Paul Avelar & Keith Diggs.
Justice Brennan’s exhortation—now forty years old—for lawyers and judges to rediscover protections for individual rights in state constitutions was a timely reminder of the importance of state constitutions in our system of federalism. Justice Brennan issued this call at a time when he believed the U.S. Supreme Court was retreating from the protection of individual rights under the U.S. Constitution. It is doubtful that Justice Brennan meant to include economic liberty—the right to earn a living free from oppressive government regulation—in his “new federalism.” But economic liberty is a nearly textbook example of an individual right that the U.S. Supreme Court had once vigorously protected but had retreated from by the late 1970s.
The pattern of meaningful protection for economic liberty fading into nonprotection was repeated at the Arizona Supreme Court. The change in Arizona jurisprudence, however, happened at a different time than in the federal courts and has never been adequately explored or explained—either by the courts or commenters. Neither have the “early” Arizona economic liberty cases—which actually span the decades between the 1920s and 1970s—been given credit for their consistency and sophisticated understanding of the police power, individual rights, and the threat of government-created monopoly. A comprehensive survey of these early cases demonstrates a tradition under the Arizona Constitution of providing more meaningful judicial protection for economic liberty than under the U.S. Constitution.
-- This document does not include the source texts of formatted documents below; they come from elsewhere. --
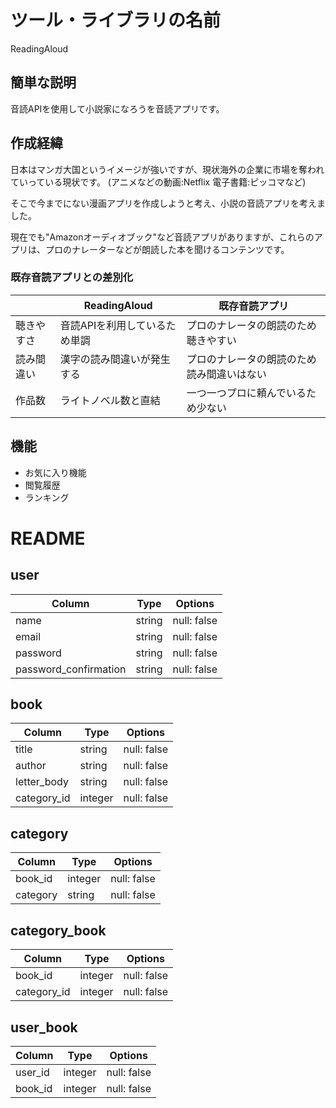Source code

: # ツール・ライブラリの名前

ReadingAloud

## 簡単な説明

音読APIを使用して小説家になろうを音読アプリです。

## 作成経緯

日本はマンガ大国というイメージが強いですが、現状海外の企業に市場を奪われていっている現状です。
(アニメなどの動画:Netflix 電子書籍:ピッコマなど)

そこで今までにない漫画アプリを作成しようと考え、小説の音読アプリを考えました。

現在でも"Amazonオーディオブック"など音読アプリがありますが、これらのアプリは、プロのナレーターなどが朗読した本を聞けるコンテンツです。

### 既存音読アプリとの差別化
||ReadingAloud|既存音読アプリ|
|---|---|---|
|聴きやすさ|音読APIを利用しているため単調|プロのナレータの朗読のため聴きやすい|
|読み間違い|漢字の読み間違いが発生する|プロのナレータの朗読のため読み間違いはない|
|作品数|ライトノベル数と直結|一つ一つプロに頼んでいるため少ない|

## 機能
- お気に入り機能
- 閲覧履歴
- ランキング


# README

## user
| Column | Type | Options|
| --- | --- | --- |
| name   | string | null: false |
| email                | string | null: false |
| password   | string | null: false |
| password_confirmation| string | null: false |

## book
| Column  | Type   | Options |
| --- | --- | --- |
|title|string|null: false|
|author|string|null: false|
|letter_body|string|null: false|
| category_id | integer | null: false |

## category
| Column  | Type   | Options |
| --- | --- | --- |
| book_id | integer | null: false |
|category|string|null: false|

## category_book
| Column  | Type   | Options |
| --- | --- | --- |
| book_id | integer | null: false |
| category_id | integer | null: false |

## user_book
| Column  | Type   | Options |
| --- | --- | --- |
| user_id | integer | null: false |
| book_id | integer | null: false |

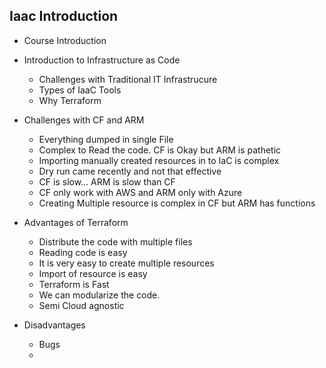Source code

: ##  Iaac Introduction 
   - Course Introduction

- Introduction to Infrastructure as Code
   - Challenges with Traditional IT Infrastrucure
   - Types of IaaC Tools
   - Why Terraform



-   Challenges with CF and ARM
        
     -    Everything dumped in single File
     -    Complex to Read the code. CF is Okay but ARM is pathetic
     -    Importing manually created resources in to IaC is complex
     -    Dry run came recently and not that effective
     -    CF is slow... ARM is slow than CF
     -    CF only work with AWS and ARM only with Azure
     -    Creating Multiple resource is complex in CF but ARM has functions
   
-   Advantages of Terraform
    -  Distribute the code with multiple files
    -  Reading code is easy
    -  It is very easy to create multiple resources 
    -  Import of resource is easy
    -  Terraform is Fast
    -  We can modularize the code.
    -  Semi Cloud agnostic

 - Disadvantages
      
    -  Bugs
    -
This tradition was seemingly abandoned as the Arizona Supreme Court embraced—without explanation—a “lockstep” approach to economic liberty by adopting federal jurisprudence to interpret the relevant provisions of the Arizona Constitution. But this lockstep approach cannot be squared with the original cases, ignores unique aspects of the Arizona Constitution, and leads to incorrect results. As other states have begun to explore the greater protections for economic liberty in their constitutions, Arizona courts need to rediscover the same in our Constitution.